*** RECORDS PROVIDED Section Begins ***

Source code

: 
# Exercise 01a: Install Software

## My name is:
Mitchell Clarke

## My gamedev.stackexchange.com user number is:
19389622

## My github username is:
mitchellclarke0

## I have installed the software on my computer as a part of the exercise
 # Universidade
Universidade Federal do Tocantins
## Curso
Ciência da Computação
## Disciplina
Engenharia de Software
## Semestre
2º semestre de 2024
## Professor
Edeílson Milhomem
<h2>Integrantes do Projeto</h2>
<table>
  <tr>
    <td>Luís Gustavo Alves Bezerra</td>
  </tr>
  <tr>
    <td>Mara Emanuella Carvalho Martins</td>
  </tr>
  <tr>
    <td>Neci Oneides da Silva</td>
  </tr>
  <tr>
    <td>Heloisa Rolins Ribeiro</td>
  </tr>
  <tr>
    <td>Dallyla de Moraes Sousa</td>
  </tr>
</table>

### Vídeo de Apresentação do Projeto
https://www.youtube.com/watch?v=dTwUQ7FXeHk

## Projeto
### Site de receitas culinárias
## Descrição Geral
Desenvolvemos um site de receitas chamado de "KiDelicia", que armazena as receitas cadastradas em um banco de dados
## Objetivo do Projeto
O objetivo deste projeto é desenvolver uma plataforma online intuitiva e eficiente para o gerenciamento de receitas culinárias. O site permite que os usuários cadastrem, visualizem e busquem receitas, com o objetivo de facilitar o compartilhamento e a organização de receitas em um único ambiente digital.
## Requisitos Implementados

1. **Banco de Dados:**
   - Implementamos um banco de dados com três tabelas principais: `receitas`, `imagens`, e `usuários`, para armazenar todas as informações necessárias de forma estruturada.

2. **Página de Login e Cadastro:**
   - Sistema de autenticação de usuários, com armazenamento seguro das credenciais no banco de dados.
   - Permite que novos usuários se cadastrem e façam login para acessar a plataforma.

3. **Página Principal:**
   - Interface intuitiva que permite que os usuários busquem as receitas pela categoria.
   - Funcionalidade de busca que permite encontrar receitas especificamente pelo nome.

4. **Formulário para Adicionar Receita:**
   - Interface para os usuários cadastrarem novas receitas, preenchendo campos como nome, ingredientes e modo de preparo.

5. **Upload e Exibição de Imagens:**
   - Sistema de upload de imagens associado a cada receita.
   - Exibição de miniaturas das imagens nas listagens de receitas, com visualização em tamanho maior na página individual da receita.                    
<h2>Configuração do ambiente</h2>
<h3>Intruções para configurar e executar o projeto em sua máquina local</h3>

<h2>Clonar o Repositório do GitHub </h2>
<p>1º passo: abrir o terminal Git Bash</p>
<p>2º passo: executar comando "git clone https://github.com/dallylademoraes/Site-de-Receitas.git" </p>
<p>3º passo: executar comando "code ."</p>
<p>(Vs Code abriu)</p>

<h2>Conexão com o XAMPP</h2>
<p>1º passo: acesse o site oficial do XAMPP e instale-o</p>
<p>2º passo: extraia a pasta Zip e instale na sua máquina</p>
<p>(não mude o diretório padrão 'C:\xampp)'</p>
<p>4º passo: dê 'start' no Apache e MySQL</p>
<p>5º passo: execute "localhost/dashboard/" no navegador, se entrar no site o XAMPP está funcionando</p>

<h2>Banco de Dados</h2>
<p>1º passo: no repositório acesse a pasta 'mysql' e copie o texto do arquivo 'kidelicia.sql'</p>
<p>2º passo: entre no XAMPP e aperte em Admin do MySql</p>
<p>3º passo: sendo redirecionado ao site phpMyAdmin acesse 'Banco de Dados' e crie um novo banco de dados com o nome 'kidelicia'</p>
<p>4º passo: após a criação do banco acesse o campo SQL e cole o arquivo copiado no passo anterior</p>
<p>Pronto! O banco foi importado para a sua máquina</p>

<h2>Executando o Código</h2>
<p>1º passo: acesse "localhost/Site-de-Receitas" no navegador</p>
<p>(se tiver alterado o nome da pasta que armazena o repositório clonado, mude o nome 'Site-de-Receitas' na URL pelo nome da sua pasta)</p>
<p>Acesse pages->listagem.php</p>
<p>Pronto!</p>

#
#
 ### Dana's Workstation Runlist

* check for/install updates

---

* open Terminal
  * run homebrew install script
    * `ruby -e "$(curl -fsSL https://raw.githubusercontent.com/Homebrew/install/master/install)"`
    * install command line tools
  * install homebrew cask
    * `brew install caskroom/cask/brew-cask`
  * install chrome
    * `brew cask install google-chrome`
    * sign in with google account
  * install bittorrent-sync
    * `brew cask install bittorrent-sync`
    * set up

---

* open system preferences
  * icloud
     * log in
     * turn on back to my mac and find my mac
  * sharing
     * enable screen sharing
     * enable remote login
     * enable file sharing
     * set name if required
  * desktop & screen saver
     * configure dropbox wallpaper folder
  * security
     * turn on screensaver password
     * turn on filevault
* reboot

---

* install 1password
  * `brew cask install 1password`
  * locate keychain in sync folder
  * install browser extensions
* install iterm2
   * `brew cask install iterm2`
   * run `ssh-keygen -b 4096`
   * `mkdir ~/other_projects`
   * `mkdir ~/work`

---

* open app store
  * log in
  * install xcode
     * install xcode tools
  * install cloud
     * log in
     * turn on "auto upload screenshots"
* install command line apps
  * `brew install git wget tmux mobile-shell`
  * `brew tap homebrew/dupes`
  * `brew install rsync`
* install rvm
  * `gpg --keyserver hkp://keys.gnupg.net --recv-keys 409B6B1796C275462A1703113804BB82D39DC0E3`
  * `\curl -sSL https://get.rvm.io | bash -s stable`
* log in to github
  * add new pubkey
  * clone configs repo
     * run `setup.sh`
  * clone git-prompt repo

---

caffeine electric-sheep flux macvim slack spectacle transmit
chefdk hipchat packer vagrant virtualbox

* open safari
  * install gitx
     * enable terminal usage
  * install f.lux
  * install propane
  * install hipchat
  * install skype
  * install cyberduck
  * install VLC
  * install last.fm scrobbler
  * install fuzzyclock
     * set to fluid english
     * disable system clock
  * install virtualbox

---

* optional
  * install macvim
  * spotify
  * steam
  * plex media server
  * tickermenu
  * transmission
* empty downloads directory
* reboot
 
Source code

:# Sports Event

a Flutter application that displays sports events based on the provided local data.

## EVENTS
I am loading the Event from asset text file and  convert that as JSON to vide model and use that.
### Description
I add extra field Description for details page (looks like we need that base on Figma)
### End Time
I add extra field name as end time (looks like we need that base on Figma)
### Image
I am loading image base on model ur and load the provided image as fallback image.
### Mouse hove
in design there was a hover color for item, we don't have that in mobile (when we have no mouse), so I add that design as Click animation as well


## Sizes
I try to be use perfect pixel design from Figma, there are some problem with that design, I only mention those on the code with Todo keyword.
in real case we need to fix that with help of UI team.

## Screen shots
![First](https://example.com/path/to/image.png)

*** RECORDS PROVIDED Section Ends ***

After the last line of the data, restate all the entries verbatim.

→ **ANSWER SECTION**
Source code

: 
# Exercise 01a: Install Software

## My name is:
Mitchell Clarke

## My gamedev.stackexchange.com user number is:
19389622

## My github username is:
mitchellclarke0

## I have installed the software on my computer as a part of the exercise
 # Universidade
Universidade Federal do Tocantins
## Curso
Ciência da Computação
## Disciplina
Engenharia de Software
## Semestre
2º semestre de 2024
## Professor
Edeílson Milhomem
<h2>Integrantes do Projeto</h2>
<table>
  <tr>
    <td>Luís Gustavo Alves Bezerra</td>
  </tr>
  <tr>
    <td>Mara Emanuella Carvalho Martins</td>
  </tr>
  <tr>
    <td>Neci Oneides da Silva</td>
  </tr>
  <tr>
    <td>Heloisa Rolins Ribeiro</td>
  </tr>
  <tr>
    <td>Dallyla de Moraes Sousa</td>
  </tr>
</table>

### Vídeo de Apresentação do Projeto
https://www.youtube.com/watch?v=dTwUQ7FXeHk

## Projeto
### Site de receitas culinárias
## Descrição Geral
Desenvolvemos um site de receitas chamado de "KiDelicia", que armazena as receitas cadastradas em um banco de dados
## Objetivo do Projeto
O objetivo deste projeto é desenvolver uma plataforma online intuitiva e eficiente para o gerenciamento de receitas culinárias. O site permite que os usuários cadastrem, visualizem e busquem receitas, com o objetivo de facilitar o compartilhamento e a organização de receitas em um único ambiente digital.
## Requisitos Implementados

1. **Banco de Dados:**
   - Implementamos um banco de dados com três tabelas principais: `receitas`, `imagens`, e `usuários`, para armazenar todas as informações necessárias de forma estruturada.

2. **Página de Login e Cadastro:**
   - Sistema de autenticação de usuários, com armazenamento seguro das credenciais no banco de dados.
   - Permite que novos usuários se cadastrem e façam login para acessar a plataforma.

3. **Página Principal:**
   - Interface intuitiva que permite que os usuários busquem as receitas pela categoria.
   - Funcionalidade de busca que permite encontrar receitas especificamente pelo nome.

4. **Formulário para Adicionar Receita:**
   - Interface para os usuários cadastrarem novas receitas, preenchendo campos como nome, ingredientes e modo de preparo.

5. **Upload e Exibição de Imagens:**
   - Sistema de upload de imagens associado a cada receita.
   - Exibição de miniaturas das imagens nas listagens de receitas, com visualização em tamanho maior na página individual da receita.                    
<h2>Configuração do ambiente</h2>
<h3>Intruções para configurar e executar o projeto em sua máquina local</h3>

<h2>Clonar o Repositório do GitHub </h2>
<p>1º passo: abrir o terminal Git Bash</p>
<p>2º passo: executar comando "git clone https://github.com/dallylademoraes/Site-de-Receitas.git" </p>
<p>3º passo: executar comando "code ."</p>
<p>(Vs Code abriu)</p>

<h2>Conexão com o XAMPP</h2>
<p>1º passo: acesse o site oficial do XAMPP e instale-o</p>
<p>2º passo: extraia a pasta Zip e instale na sua máquina</p>
<p>(não mude o diretório padrão 'C:\xampp)'</p>
<p>4º passo: dê 'start' no Apache e MySQL</p>
<p>5º passo: execute "localhost/dashboard/" no navegador, se entrar no site o XAMPP está funcionando</p>

<h2>Banco de Dados</h2>
<p>1º passo: no repositório acesse a pasta 'mysql' e copie o texto do arquivo 'kidelicia.sql'</p>
<p>2º passo: entre no XAMPP e aperte em Admin do MySql</p>
<p>3º passo: sendo redirecionado ao site phpMyAdmin acesse 'Banco de Dados' e crie um novo banco de dados com o nome 'kidelicia'</p>
<p>4º passo: após a criação do banco acesse o campo SQL e cole o arquivo copiado no passo anterior</p>
<p>Pronto! O banco foi importado para a sua máquina</p>

<h2>Executando o Código</h2>
<p>1º passo: acesse "localhost/Site-de-Receitas" no navegador</p>
<p>(se tiver alterado o nome da pasta que armazena o repositório clonado, mude o nome 'Site-de-Receitas' na URL pelo nome da sua pasta)</p>
<p>Acesse pages->listagem.php</p>
<p>Pronto!</p>

#
#
 ### Dana's Workstation Runlist

* check for/install updates

---

* open Terminal
  * run homebrew install script
    * `ruby -e "$(curl -fsSL https://raw.githubusercontent.com/Homebrew/install/master/install)"`
    * install command line tools
  * install homebrew cask
    * `brew install caskroom/cask/brew-cask`
  * install chrome
    * `brew cask install google-chrome`
    * sign in with google account
  * install bittorrent-sync
    * `brew cask install bittorrent-sync`
    * set up

---

* open system preferences
  * icloud
     * log in
     * turn on back to my mac and find my mac
  * sharing
     * enable screen sharing
     * enable remote login
     * enable file sharing
     * set name if required
  * desktop & screen saver
     * configure dropbox wallpaper folder
  * security
     * turn on screensaver password
     * turn on filevault
* reboot

---

* install 1password
  * `brew cask install 1password`
  * locate keychain in sync folder
  * install browser extensions
* install iterm2
   * `brew cask install iterm2`
   * run `ssh-keygen -b 4096`
   * `mkdir ~/other_projects`
   * `mkdir ~/work`

---

* open app store
  * log in
  * install xcode
     * install xcode tools
  * install cloud
     * log in
     * turn on "auto upload screenshots"
* install command line apps
  * `brew install git wget tmux mobile-shell`
  * `brew tap homebrew/dupes`
  * `brew install rsync`
* install rvm
  * `gpg --keyserver hkp://keys.gnupg.net --recv-keys 409B6B1796C275462A1703113804BB82D39DC0E3`
  * `\curl -sSL https://get.rvm.io | bash -s stable`
* log in to github
  * add new pubkey
  * clone configs repo
     * run `setup.sh`
  * clone git-prompt repo

---

caffeine electric-sheep flux macvim slack spectacle transmit
chefdk hipchat packer vagrant virtualbox

* open safari
  * install gitx
     * enable terminal usage
  * install f.lux
  * install propane
  * install hipchat
  * install skype
  * install cyberduck
  * install VLC
  * install last.fm scrobbler
  * install fuzzyclock
     * set to fluid english
     * disable system clock
  * install virtualbox

---

* optional
  * install macvim
  * spotify
  * steam
  * plex media server
  * tickermenu
  * transmission
* empty downloads directory
* reboot
 
Source code

:# Sports Event

a Flutter application that displays sports events based on the provided local data.

## EVENTS
I am loading the Event from asset text file and  convert that as JSON to vide model and use that.
### Description
I add extra field Description for details page (looks like we need that base on Figma)
### End Time
I add extra field name as end time (looks like we need that base on Figma)
### Image
I am loading image base on model ur and load the provided image as fallback image.
### Mouse hove
in design there was a hover color for item, we don't have that in mobile (when we have no mouse), so I add that design as Click animation as well


## Sizes
I try to be use perfect pixel design from Figma, there are some problem with that design, I only mention those on the code with Todo keyword.
in real case we need to fix that with help of UI team.

## Screen shots
![First](https://example.com/path/to/image.png)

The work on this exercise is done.